On insufficient grounds, mainly because he was patron of Diarmaid, beloved of women, and because his kisses became birds which whispered love thoughts to youths and maidens, Oengus has been called the Eros of the Gaels. More probably he was primarily a supreme god of growth, who occasionally suffered eclipse during the time of death in nature, like Tammuz and Adonis, and this may explain his absence from Mag-tured. The beautiful story of his vision of a maiden with whom he fell violently in love contains too many Märchen formulæ to be of any mythological or religious value. His mother Boand caused search to be made for her, but without avail. At last she was discovered to be the daughter of a semi-divine lord of a síd, but only through the help of mortals was the secret of how she could be taken wrung from him. She was a swan-maiden, and on a certain day only would Oengus obtain her. Ultimately she became his wife. The story is interesting because it shows how the gods occasionally required mortal aid.

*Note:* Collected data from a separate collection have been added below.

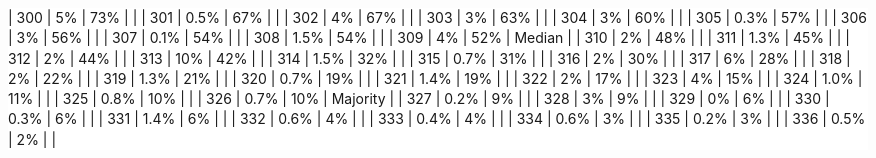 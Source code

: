 | 300 | 5% | 73% |  |
| 301 | 0.5% | 67% |  |
| 302 | 4% | 67% |  |
| 303 | 3% | 63% |  |
| 304 | 3% | 60% |  |
| 305 | 0.3% | 57% |  |
| 306 | 3% | 56% |  |
| 307 | 0.1% | 54% |  |
| 308 | 1.5% | 54% |  |
| 309 | 4% | 52% | Median |
| 310 | 2% | 48% |  |
| 311 | 1.3% | 45% |  |
| 312 | 2% | 44% |  |
| 313 | 10% | 42% |  |
| 314 | 1.5% | 32% |  |
| 315 | 0.7% | 31% |  |
| 316 | 2% | 30% |  |
| 317 | 6% | 28% |  |
| 318 | 2% | 22% |  |
| 319 | 1.3% | 21% |  |
| 320 | 0.7% | 19% |  |
| 321 | 1.4% | 19% |  |
| 322 | 2% | 17% |  |
| 323 | 4% | 15% |  |
| 324 | 1.0% | 11% |  |
| 325 | 0.8% | 10% |  |
| 326 | 0.7% | 10% | Majority |
| 327 | 0.2% | 9% |  |
| 328 | 3% | 9% |  |
| 329 | 0% | 6% |  |
| 330 | 0.3% | 6% |  |
| 331 | 1.4% | 6% |  |
| 332 | 0.6% | 4% |  |
| 333 | 0.4% | 4% |  |
| 334 | 0.6% | 3% |  |
| 335 | 0.2% | 3% |  |
| 336 | 0.5% | 2% |  | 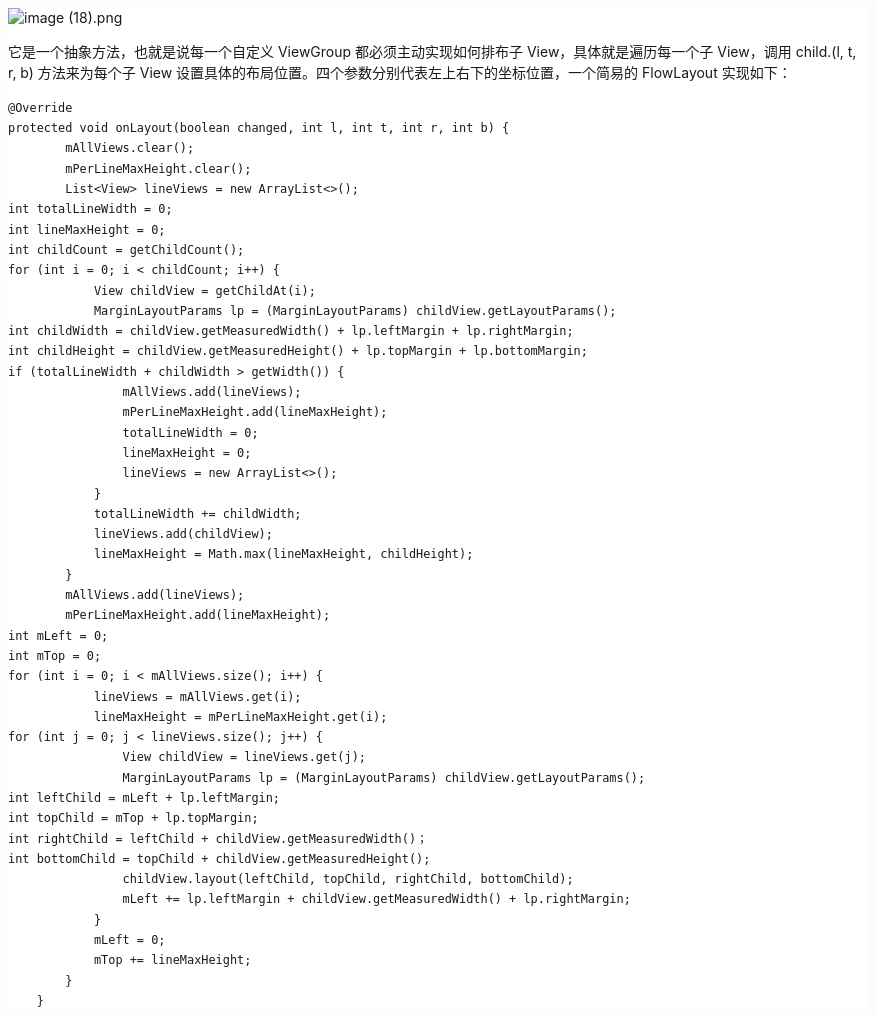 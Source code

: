 ![image (18).png](https://s0.lgstatic.com/i/image/M00/08/48/Ciqc1F66b1eAeNsoAABs2Q0QRN0512.png)

它是一个抽象方法，也就是说每一个自定义 ViewGroup 都必须主动实现如何排布子 View，具体就是遍历每一个子 View，调用 child.(l, t, r, b) 方法来为每个子 View 设置具体的布局位置。四个参数分别代表左上右下的坐标位置，一个简易的 FlowLayout 实现如下：

```
@Override
protected void onLayout(boolean changed, int l, int t, int r, int b) {
        mAllViews.clear();
        mPerLineMaxHeight.clear();
        List<View> lineViews = new ArrayList<>();
int totalLineWidth = 0;
int lineMaxHeight = 0;
int childCount = getChildCount();
for (int i = 0; i < childCount; i++) {
            View childView = getChildAt(i);
            MarginLayoutParams lp = (MarginLayoutParams) childView.getLayoutParams();
int childWidth = childView.getMeasuredWidth() + lp.leftMargin + lp.rightMargin;
int childHeight = childView.getMeasuredHeight() + lp.topMargin + lp.bottomMargin;
if (totalLineWidth + childWidth > getWidth()) {
                mAllViews.add(lineViews);
                mPerLineMaxHeight.add(lineMaxHeight);
                totalLineWidth = 0;
                lineMaxHeight = 0;
                lineViews = new ArrayList<>();
            }
            totalLineWidth += childWidth;
            lineViews.add(childView);
            lineMaxHeight = Math.max(lineMaxHeight, childHeight);
        }
        mAllViews.add(lineViews);
        mPerLineMaxHeight.add(lineMaxHeight);
int mLeft = 0;
int mTop = 0;
for (int i = 0; i < mAllViews.size(); i++) {
            lineViews = mAllViews.get(i);
            lineMaxHeight = mPerLineMaxHeight.get(i);
for (int j = 0; j < lineViews.size(); j++) {
                View childView = lineViews.get(j);
                MarginLayoutParams lp = (MarginLayoutParams) childView.getLayoutParams();
int leftChild = mLeft + lp.leftMargin;
int topChild = mTop + lp.topMargin;
int rightChild = leftChild + childView.getMeasuredWidth()；
int bottomChild = topChild + childView.getMeasuredHeight();
                childView.layout(leftChild, topChild, rightChild, bottomChild);
                mLeft += lp.leftMargin + childView.getMeasuredWidth() + lp.rightMargin;
            }
            mLeft = 0;
            mTop += lineMaxHeight;
        }
    }
```
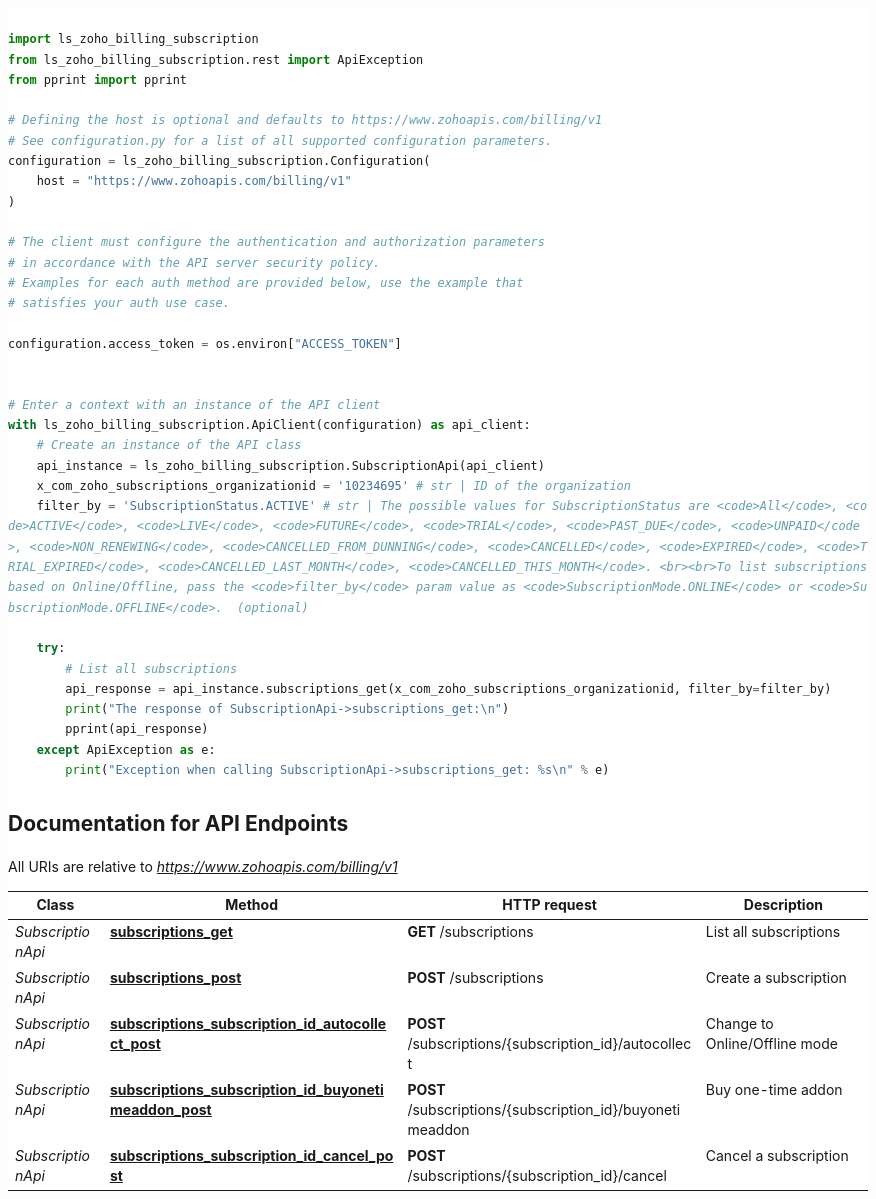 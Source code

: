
 ```python

import ls_zoho_billing_subscription
from ls_zoho_billing_subscription.rest import ApiException
from pprint import pprint

# Defining the host is optional and defaults to https://www.zohoapis.com/billing/v1
# See configuration.py for a list of all supported configuration parameters.
configuration = ls_zoho_billing_subscription.Configuration(
    host = "https://www.zohoapis.com/billing/v1"
)

# The client must configure the authentication and authorization parameters
# in accordance with the API server security policy.
# Examples for each auth method are provided below, use the example that
# satisfies your auth use case.

configuration.access_token = os.environ["ACCESS_TOKEN"]


# Enter a context with an instance of the API client
with ls_zoho_billing_subscription.ApiClient(configuration) as api_client:
    # Create an instance of the API class
    api_instance = ls_zoho_billing_subscription.SubscriptionApi(api_client)
    x_com_zoho_subscriptions_organizationid = '10234695' # str | ID of the organization
    filter_by = 'SubscriptionStatus.ACTIVE' # str | The possible values for SubscriptionStatus are <code>All</code>, <code>ACTIVE</code>, <code>LIVE</code>, <code>FUTURE</code>, <code>TRIAL</code>, <code>PAST_DUE</code>, <code>UNPAID</code>, <code>NON_RENEWING</code>, <code>CANCELLED_FROM_DUNNING</code>, <code>CANCELLED</code>, <code>EXPIRED</code>, <code>TRIAL_EXPIRED</code>, <code>CANCELLED_LAST_MONTH</code>, <code>CANCELLED_THIS_MONTH</code>. <br><br>To list subscriptions based on Online/Offline, pass the <code>filter_by</code> param value as <code>SubscriptionMode.ONLINE</code> or <code>SubscriptionMode.OFFLINE</code>.  (optional)

    try:
        # List all subscriptions
        api_response = api_instance.subscriptions_get(x_com_zoho_subscriptions_organizationid, filter_by=filter_by)
        print("The response of SubscriptionApi->subscriptions_get:\n")
        pprint(api_response)
    except ApiException as e:
        print("Exception when calling SubscriptionApi->subscriptions_get: %s\n" % e)

```

## Documentation for API Endpoints

All URIs are relative to *https://www.zohoapis.com/billing/v1*

Class | Method | HTTP request | Description
------------ | ------------- | ------------- | -------------
*SubscriptionApi* | [**subscriptions_get**](docs/SubscriptionApi.md#subscriptions_get) | **GET** /subscriptions | List all subscriptions
*SubscriptionApi* | [**subscriptions_post**](docs/SubscriptionApi.md#subscriptions_post) | **POST** /subscriptions | Create a subscription
*SubscriptionApi* | [**subscriptions_subscription_id_autocollect_post**](docs/SubscriptionApi.md#subscriptions_subscription_id_autocollect_post) | **POST** /subscriptions/{subscription_id}/autocollect | Change to Online/Offline mode
*SubscriptionApi* | [**subscriptions_subscription_id_buyonetimeaddon_post**](docs/SubscriptionApi.md#subscriptions_subscription_id_buyonetimeaddon_post) | **POST** /subscriptions/{subscription_id}/buyonetimeaddon | Buy one-time addon
*SubscriptionApi* | [**subscriptions_subscription_id_cancel_post**](docs/SubscriptionApi.md#subscriptions_subscription_id_cancel_post) | **POST** /subscriptions/{subscription_id}/cancel | Cancel a subscription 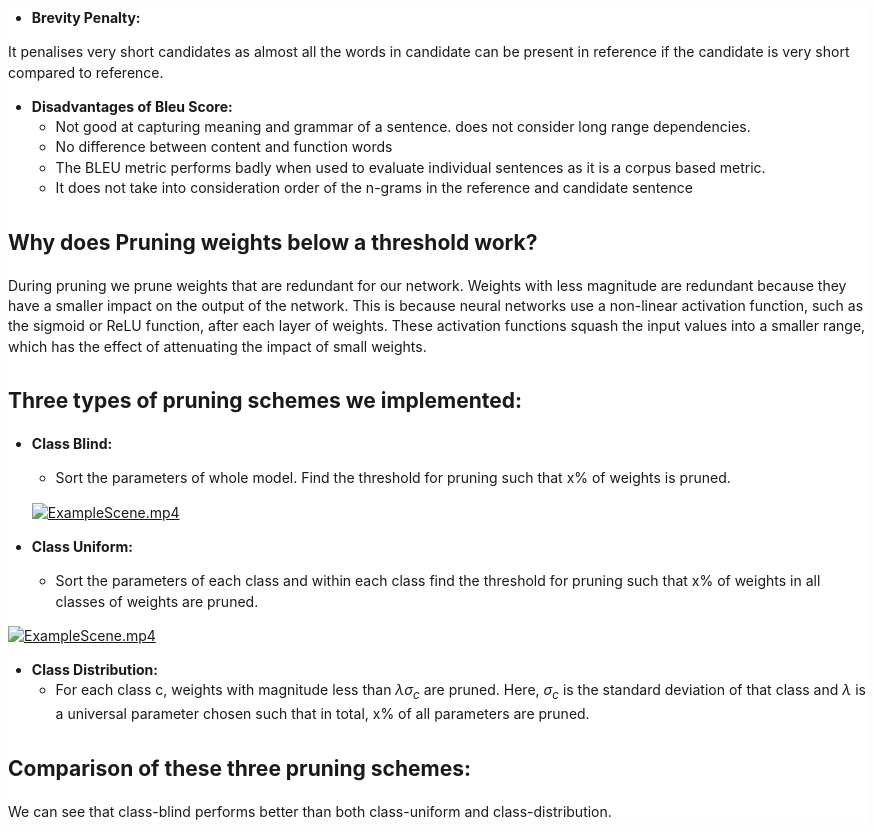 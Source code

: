 - **Brevity Penalty:**

It penalises very short candidates as almost all the words in candidate can be present in reference if the candidate is very short compared to reference.

- **Disadvantages of Bleu Score:**
    - Not good at capturing meaning and grammar of a sentence.  does not consider long range dependencies.
    - No difference between content and function words
    - The BLEU metric performs badly when used to evaluate individual sentences as it is a corpus based metric.
    - It does not take into consideration order of the n-grams in the reference and candidate sentence

## Why does Pruning weights below a threshold work?

During pruning we prune weights that are redundant for our network. Weights with less magnitude are redundant because they have a smaller impact on the output of the network. This is because neural networks use a non-linear activation function, such as the sigmoid or ReLU function, after each layer of weights. These activation functions squash the input values into a smaller range, which has the effect of attenuating the impact of small weights.

## Three types of pruning schemes we implemented:

- **Class Blind:**
    - Sort the parameters of whole model. Find the threshold for pruning such that x% of weights is pruned.
      
    [![ExampleScene.mp4](https://img.youtube.com/vi/G0qQOhCKzt8/0.jpg)](https://youtu.be/G0qQOhCKzt8)
    
- **Class Uniform:**
    - Sort the parameters of  each class and within each class find the threshold for pruning such that x% of weights in all classes of weights are pruned.
      
[![ExampleScene.mp4](https://img.youtube.com/vi/-bwvUtaBjnE/0.jpg)](https://youtu.be/-bwvUtaBjnE)

    
- **Class Distribution:**
    - For each class c, weights with magnitude less than $\lambda \sigma_c$  are pruned. Here, $\sigma_c$ is the standard deviation of that class and $\lambda$ is a universal parameter chosen such that in total, x% of all parameters are pruned.

## Comparison of these three pruning schemes:

We can see that class-blind performs better than both class-uniform and class-distribution.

Equally influenced by Märchen formulæ is the story of Oengus and Etain. Etain and Fuamnach were wives of Mider, but Fuamnach was jealous of Etain, and transformed her into an insect. In this shape Oengus found her, and placed her in a glass grianan or bower filled with flowers, the perfume of which sustained her. He carried the grianan with him wherever he went, but Fuamnach raised a magic wind which blew Etain away to the roof of Etair, a noble of Ulster. She fell through a smoke-hole into a golden cup of wine, and was swallowed by Etair's wife, of whom she was reborn. Professor Rh[^y]s resolves all {83} this into a sun and dawn myth. Oengus is the sun, Etain the dawn, the grianan the expanse of the sky. But the dawn does not grow stronger with the sun's influence, as Etain did under that of Oengus. At the sun's appearance the dawn begins

"to faint in the light of the sun she loves,

To faint in his light and to die."

The whole story is built up on the well-known Mãrchen formulæ of the "True Bride" and the "Two Brothers," but accommodated to well-known mythic personages, and the grianan is the Celtic equivalent of various objects in stories of the "Cinderella" type, in which the heroine conceals herself, the object being bought by the hero and kept in his room.289 Thus the tale reveals nothing of Etain's divine functions, but it illustrates the method of the "mythological" school in discovering sun-heroes and dawn-maidens in any incident, mythical or not.

Oengus appears in the Fionn cycle as the fosterer and protector of Diarmaid. With Mider, Bodb, and Morrigan, he expels the Fomorians when they destroy the corn, fruit, and milk of the Tuatha Dé Danann.291 This may point to his functions as a god of fertility.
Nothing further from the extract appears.